All schools must provide 6 hours of instruction per day. And, by implication, all children must engage in 6 hours of instruction per day.

This is not reasonable.

It is not reasonable to mandate that all children must engage in 6 hours per day of electronically-delivered instruction. There are many reasons. Some of the most compelling include:

  1. Equitable access to the internet and electronic devices that allow for such access. According to EdWeek, a third of K-12 students aren’t adequately connected for remote learning.  
  2. Developmentally appropriate expectations regarding daily engagement and focus with academic content. Parents who homeschool their children regularly find that their children can accomplish their learning goals with 2-3 hours per day of focused learning. Importantly, “time doing academic study was determined by the pace at which we got through the material, rather than how many hours we did.” (quote from the linked article).
  3. Developmentally appropriate limits on screen time. The American Academy of Pediatrics recommends that children get at least one hour of physical activity each day, as well as 8-12 hours of sleep each night. And if ADULTS are having a hard time with Zoom Fatigue, our kids are going to struggle as well. 
  4. Children with disabilities, especially disabilities that impact focus and executive functioning, are going to struggle disproportionately with these demands. 
  5. We are experiencing an extended period of national trauma and ambiguous loss right now, and our kids are experiencing it right along with us. To expect them to act as if everything is normal is unreasonable. 

It is not reasonable to expect parents to help their children engage in 6 hours per day of remotely-delivered instruction. Parents cannot both earn a living and monitor their children’s engagement with education. Parents were busy (and often overwhelmed) before the pandemic hit. Asking them to take on even more responsibility now is just not possible for many families. 

  1. 32% of families in the USA in 2016 were headed by single parents. If you are a single parent, you likely have to work to support your children. We are asking these parents to choose between making a living and ensuring that their children can get an education. 
  2. Both partners in two-parent families are employed outside of the home 64.2% of the time. These families are in a similar bind to single parent families. To continue meeting their financial obligations, both parents must work. Many families have decided that one parent must cut their work hours so they can help their children. Other families don’t have the freedom to make that choice. 
  3. Prior to quarantining, both parents were able to work outside of the home because their children were in school and under the careful supervision of responsible adults. They often hired someone to watch their children after school because their children needed someone with them to keep them safe. Shifting to full-time distance learning plans would require parents to find care for all the hours they need to work, and this is roughly triple the amount of time they needed before the pandemic
  4. Some families have the financial means to hire a nanny or direct support staff to help their kids stay on track, but there is both a shortage of such people, and this option is only available to the families who can afford it. Again, this is an issue of educational access and equity. 
  5. Returning to in-person instruction should be driven by science-based decisions by Health Departments and not wishful thinking. If we return our children to school before the coronavirus is contained, we put them, their families, and our teachers at risk. 

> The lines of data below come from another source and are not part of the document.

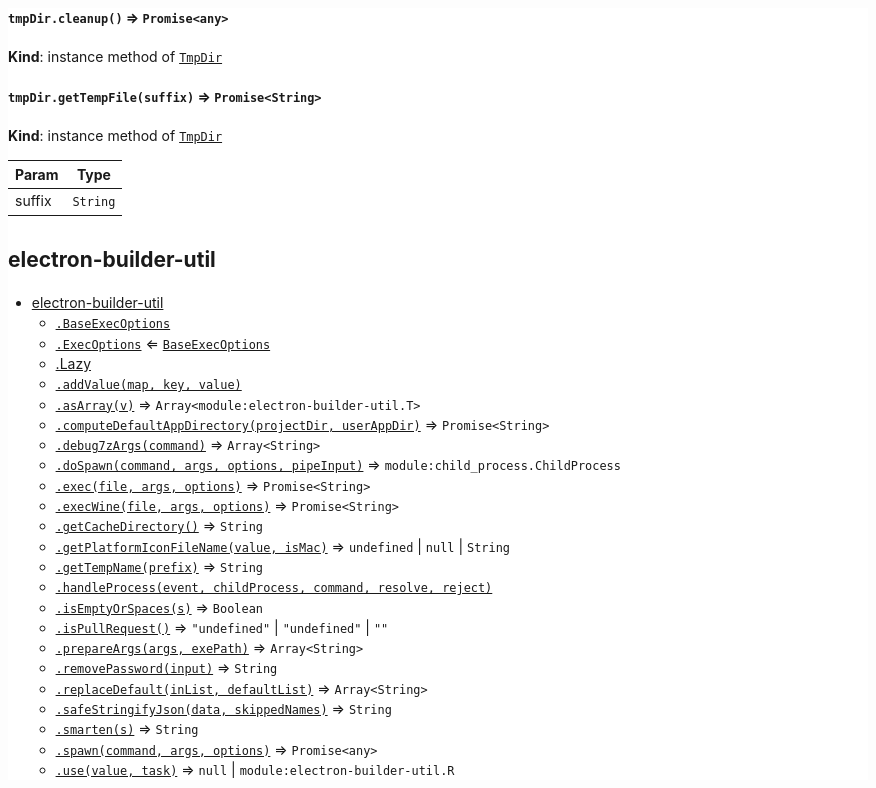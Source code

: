 <a name="module_electron-builder-util/out/tmp.TmpDir+cleanup"></a>
#### `tmpDir.cleanup()` ⇒ <code>Promise&lt;any&gt;</code>
**Kind**: instance method of [<code>TmpDir</code>](#TmpDir)  
<a name="module_electron-builder-util/out/tmp.TmpDir+getTempFile"></a>
#### `tmpDir.getTempFile(suffix)` ⇒ <code>Promise&lt;String&gt;</code>
**Kind**: instance method of [<code>TmpDir</code>](#TmpDir)  

| Param | Type |
| --- | --- |
| suffix | <code>String</code> | 

<a name="module_electron-builder-util"></a>
## electron-builder-util

* [electron-builder-util](#module_electron-builder-util)
    * [`.BaseExecOptions`](#BaseExecOptions)
    * [`.ExecOptions`](#ExecOptions) ⇐ <code>[BaseExecOptions](#BaseExecOptions)</code>
    * [.Lazy](#Lazy)
    * [`.addValue(map, key, value)`](#module_electron-builder-util.addValue)
    * [`.asArray(v)`](#module_electron-builder-util.asArray) ⇒ <code>Array&lt;module:electron-builder-util.T&gt;</code>
    * [`.computeDefaultAppDirectory(projectDir, userAppDir)`](#module_electron-builder-util.computeDefaultAppDirectory) ⇒ <code>Promise&lt;String&gt;</code>
    * [`.debug7zArgs(command)`](#module_electron-builder-util.debug7zArgs) ⇒ <code>Array&lt;String&gt;</code>
    * [`.doSpawn(command, args, options, pipeInput)`](#module_electron-builder-util.doSpawn) ⇒ <code>module:child_process.ChildProcess</code>
    * [`.exec(file, args, options)`](#module_electron-builder-util.exec) ⇒ <code>Promise&lt;String&gt;</code>
    * [`.execWine(file, args, options)`](#module_electron-builder-util.execWine) ⇒ <code>Promise&lt;String&gt;</code>
    * [`.getCacheDirectory()`](#module_electron-builder-util.getCacheDirectory) ⇒ <code>String</code>
    * [`.getPlatformIconFileName(value, isMac)`](#module_electron-builder-util.getPlatformIconFileName) ⇒ <code>undefined</code> \| <code>null</code> \| <code>String</code>
    * [`.getTempName(prefix)`](#module_electron-builder-util.getTempName) ⇒ <code>String</code>
    * [`.handleProcess(event, childProcess, command, resolve, reject)`](#module_electron-builder-util.handleProcess)
    * [`.isEmptyOrSpaces(s)`](#module_electron-builder-util.isEmptyOrSpaces) ⇒ <code>Boolean</code>
    * [`.isPullRequest()`](#module_electron-builder-util.isPullRequest) ⇒ <code>"undefined"</code> \| <code>"undefined"</code> \| <code>""</code>
    * [`.prepareArgs(args, exePath)`](#module_electron-builder-util.prepareArgs) ⇒ <code>Array&lt;String&gt;</code>
    * [`.removePassword(input)`](#module_electron-builder-util.removePassword) ⇒ <code>String</code>
    * [`.replaceDefault(inList, defaultList)`](#module_electron-builder-util.replaceDefault) ⇒ <code>Array&lt;String&gt;</code>
    * [`.safeStringifyJson(data, skippedNames)`](#module_electron-builder-util.safeStringifyJson) ⇒ <code>String</code>
    * [`.smarten(s)`](#module_electron-builder-util.smarten) ⇒ <code>String</code>
    * [`.spawn(command, args, options)`](#module_electron-builder-util.spawn) ⇒ <code>Promise&lt;any&gt;</code>
    * [`.use(value, task)`](#module_electron-builder-util.use) ⇒ <code>null</code> \| <code>module:electron-builder-util.R</code>

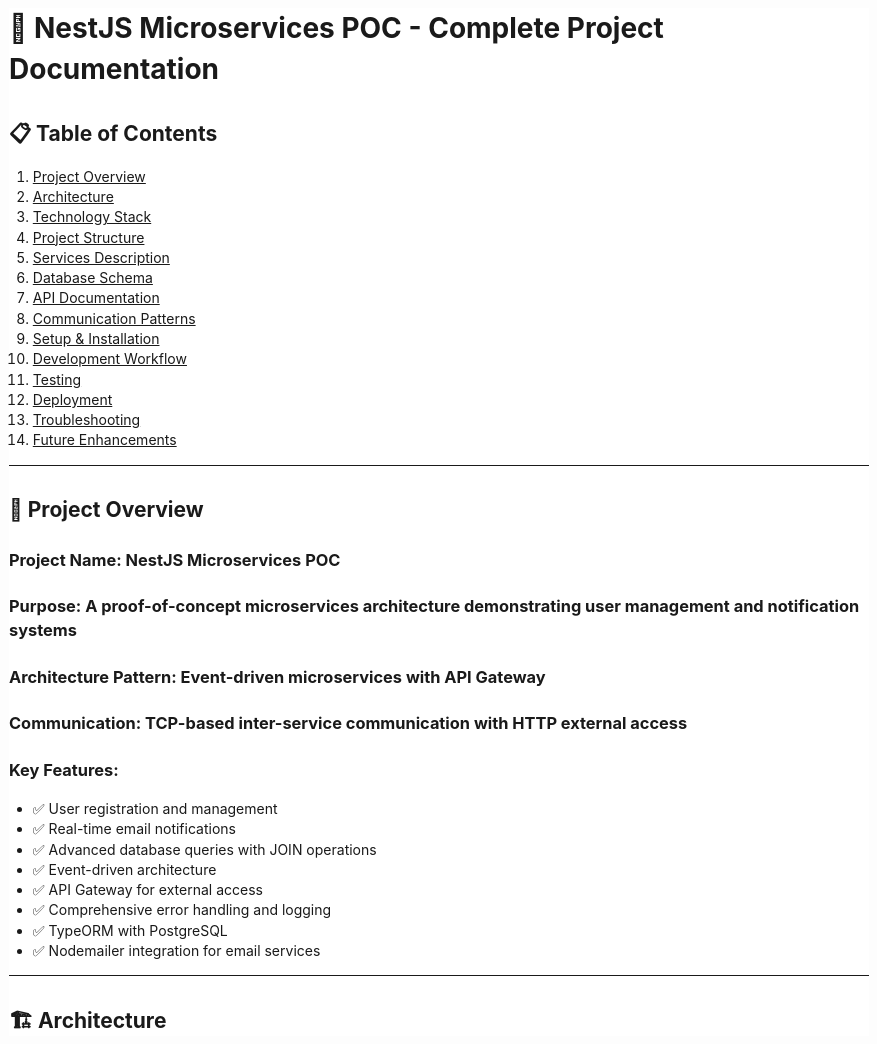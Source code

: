 # 🚀 NestJS Microservices POC - Complete Project Documentation

## 📋 Table of Contents

1. [Project Overview](#project-overview)
2. [Architecture](#architecture)
3. [Technology Stack](#technology-stack)
4. [Project Structure](#project-structure)
5. [Services Description](#services-description)
6. [Database Schema](#database-schema)
7. [API Documentation](#api-documentation)
8. [Communication Patterns](#communication-patterns)
9. [Setup & Installation](#setup--installation)
10. [Development Workflow](#development-workflow)
11. [Testing](#testing)
12. [Deployment](#deployment)
13. [Troubleshooting](#troubleshooting)
14. [Future Enhancements](#future-enhancements)

---

## 🎯 Project Overview

### **Project Name**: NestJS Microservices POC
### **Purpose**: A proof-of-concept microservices architecture demonstrating user management and notification systems
### **Architecture Pattern**: Event-driven microservices with API Gateway
### **Communication**: TCP-based inter-service communication with HTTP external access

### **Key Features**:
- ✅ User registration and management
- ✅ Real-time email notifications
- ✅ Advanced database queries with JOIN operations
- ✅ Event-driven architecture
- ✅ API Gateway for external access
- ✅ Comprehensive error handling and logging
- ✅ TypeORM with PostgreSQL
- ✅ Nodemailer integration for email services

---

## 🏗️ Architecture
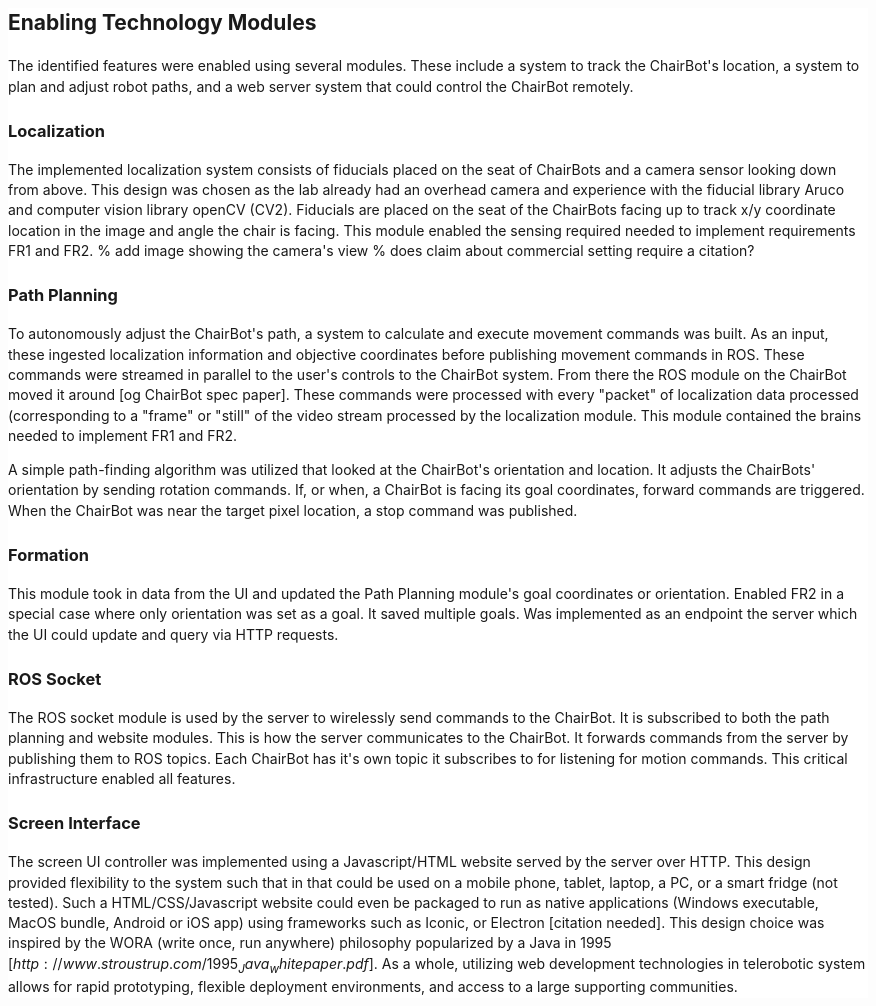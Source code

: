 
## Enabling Technology Modules

The identified features were enabled using several modules. These include a system to track the ChairBot's location, a system to plan and adjust robot paths, and a web server system that could control the ChairBot remotely.

### Localization
The implemented localization system consists of fiducials placed on the seat of ChairBots and a camera sensor looking down from above. This design was chosen as the lab already had an overhead camera and experience with the fiducial library Aruco and computer vision library openCV (CV2). Fiducials are placed on the seat of the ChairBots facing up to track x/y coordinate location in the image and angle the chair is facing. This module enabled the sensing required needed to implement requirements FR1 and FR2.
% add image showing the camera's view
% does claim about commercial setting require a citation?

### Path Planning
To autonomously adjust the ChairBot's path, a system to calculate and execute movement commands was built. As an input, these ingested localization information and objective coordinates before publishing movement commands in ROS. These commands were streamed in parallel to the user's controls to the ChairBot system. From there the ROS module on the ChairBot moved it around [og ChairBot spec paper].  These commands were processed with every "packet" of localization data processed (corresponding to a "frame" or "still" of the video stream processed by the localization module. This module contained the brains needed to implement FR1 and FR2.

A simple path-finding algorithm was utilized that looked at the ChairBot's orientation and location. It adjusts the ChairBots' orientation by sending rotation commands. If, or when, a ChairBot is facing its goal coordinates, forward commands are triggered. When the ChairBot was near the target pixel location, a stop command was published.

### Formation
This module took in data from the UI and updated the Path Planning module's goal coordinates or orientation. Enabled FR2 in a special case where only orientation was set as a goal. It saved multiple goals. Was implemented as an endpoint the server which the UI could update and query via HTTP requests.

### ROS Socket
The ROS socket module is used by the server to wirelessly send commands to the ChairBot. It is subscribed to both the path planning and website modules. This is how the server communicates to the ChairBot. It forwards commands from the server by publishing them to ROS topics. Each ChairBot has it's own topic it subscribes to for listening for motion commands. This critical infrastructure enabled all features.

### Screen Interface
The screen UI controller was implemented using a Javascript/HTML website served by the server over HTTP. This design provided flexibility to the system such that in that could be used on a mobile phone, tablet, laptop, a PC, or a smart fridge (not tested). Such a HTML/CSS/Javascript website could even be packaged to run as native applications (Windows executable, MacOS bundle, Android or iOS app) using frameworks such as Iconic, or Electron [citation needed]. This design choice was inspired by the WORA (write once, run anywhere) philosophy popularized by a Java in 1995 [$http://www.stroustrup.com/1995_Java_whitepaper.pdf$]. As a whole, utilizing web development technologies in telerobotic system allows for rapid prototyping, flexible deployment environments, and access to a large supporting communities.
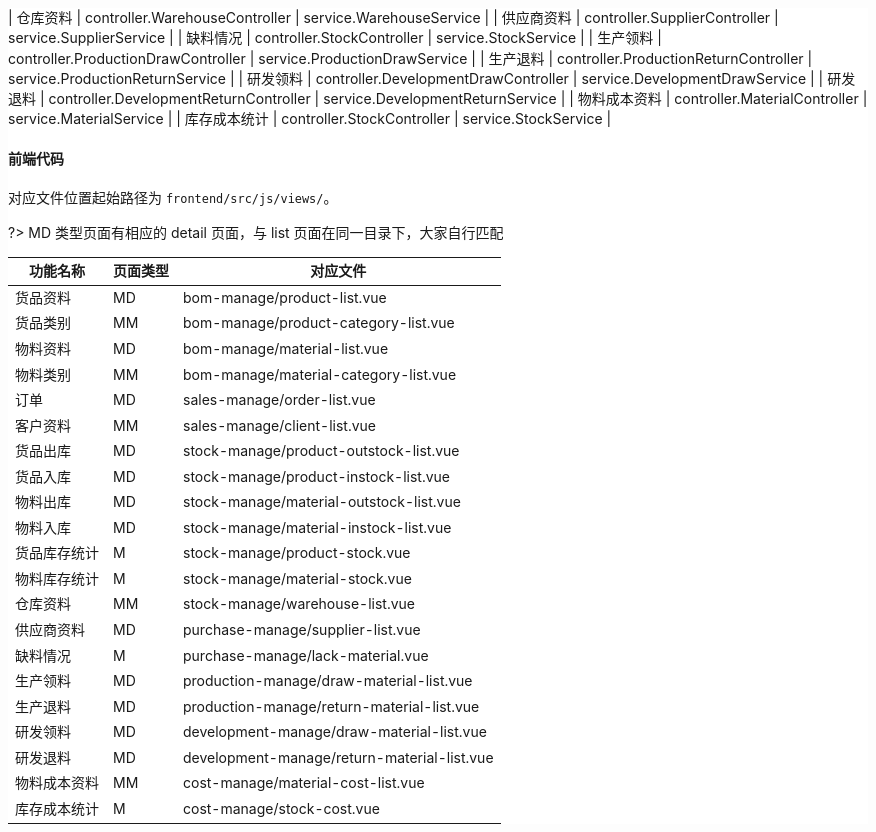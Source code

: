 | 仓库资料   | controller.WarehouseController         | service.WarehouseService         |
| 供应商资料  | controller.SupplierController          | service.SupplierService          |
| 缺料情况   | controller.StockController             | service.StockService             |
| 生产领料   | controller.ProductionDrawController    | service.ProductionDrawService    |
| 生产退料   | controller.ProductionReturnController  | service.ProductionReturnService  |
| 研发领料   | controller.DevelopmentDrawController   | service.DevelopmentDrawService   |
| 研发退料   | controller.DevelopmentReturnController | service.DevelopmentReturnService |
| 物料成本资料 | controller.MaterialController          | service.MaterialService          |
| 库存成本统计 | controller.StockController             | service.StockService             |

#### 前端代码

对应文件位置起始路径为 `frontend/src/js/views/`。

?> MD 类型页面有相应的 detail 页面，与 list 页面在同一目录下，大家自行匹配

| 功能名称   | 页面类型 | 对应文件                                     |
| ------ | ---- | ---------------------------------------- |
| 货品资料   | MD   | bom-manage/product-list.vue              |
| 货品类别   | MM   | bom-manage/product-category-list.vue     |
| 物料资料   | MD   | bom-manage/material-list.vue             |
| 物料类别   | MM   | bom-manage/material-category-list.vue    |
| 订单     | MD   | sales-manage/order-list.vue              |
| 客户资料   | MM   | sales-manage/client-list.vue             |
| 货品出库   | MD   | stock-manage/product-outstock-list.vue   |
| 货品入库   | MD   | stock-manage/product-instock-list.vue    |
| 物料出库   | MD   | stock-manage/material-outstock-list.vue  |
| 物料入库   | MD   | stock-manage/material-instock-list.vue   |
| 货品库存统计 | M    | stock-manage/product-stock.vue           |
| 物料库存统计 | M    | stock-manage/material-stock.vue          |
| 仓库资料   | MM   | stock-manage/warehouse-list.vue          |
| 供应商资料  | MD   | purchase-manage/supplier-list.vue        |
| 缺料情况   | M    | purchase-manage/lack-material.vue        |
| 生产领料   | MD   | production-manage/draw-material-list.vue |
| 生产退料   | MD   | production-manage/return-material-list.vue |
| 研发领料   | MD   | development-manage/draw-material-list.vue |
| 研发退料   | MD   | development-manage/return-material-list.vue |
| 物料成本资料 | MM   | cost-manage/material-cost-list.vue       |
| 库存成本统计 | M    | cost-manage/stock-cost.vue               |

It is not reasonable to expect teachers to deliver 3-5 hours of direct teacher-led online instruction to large classrooms.  Those statistics reported above? Those apply to teachers too. And most teachers go into teaching because they love kids, so many of them have kids of their own. How are they supposed to balance the demands of their own children with their responsibility to the children they are educating?

Because parents will be unable to provide the necessary supervision to ensure that their children will be able to meet the attendance guidelines, I feel certain that many of them will decide to pull their children out of the public schools and homeschool them. In homeschooling the emphasis is on what you have learned, not the number of hours you have spent “looking like you are learning”.

Instead of focusing on the number of hours of instruction, our educators should be given the freedom to focus on whether the kids in their classes are actually learning, and if not, how to adapt the approach so their students do learn. And individual counties should be given the freedom to follow local Health Department guidelines to keep their residents safe.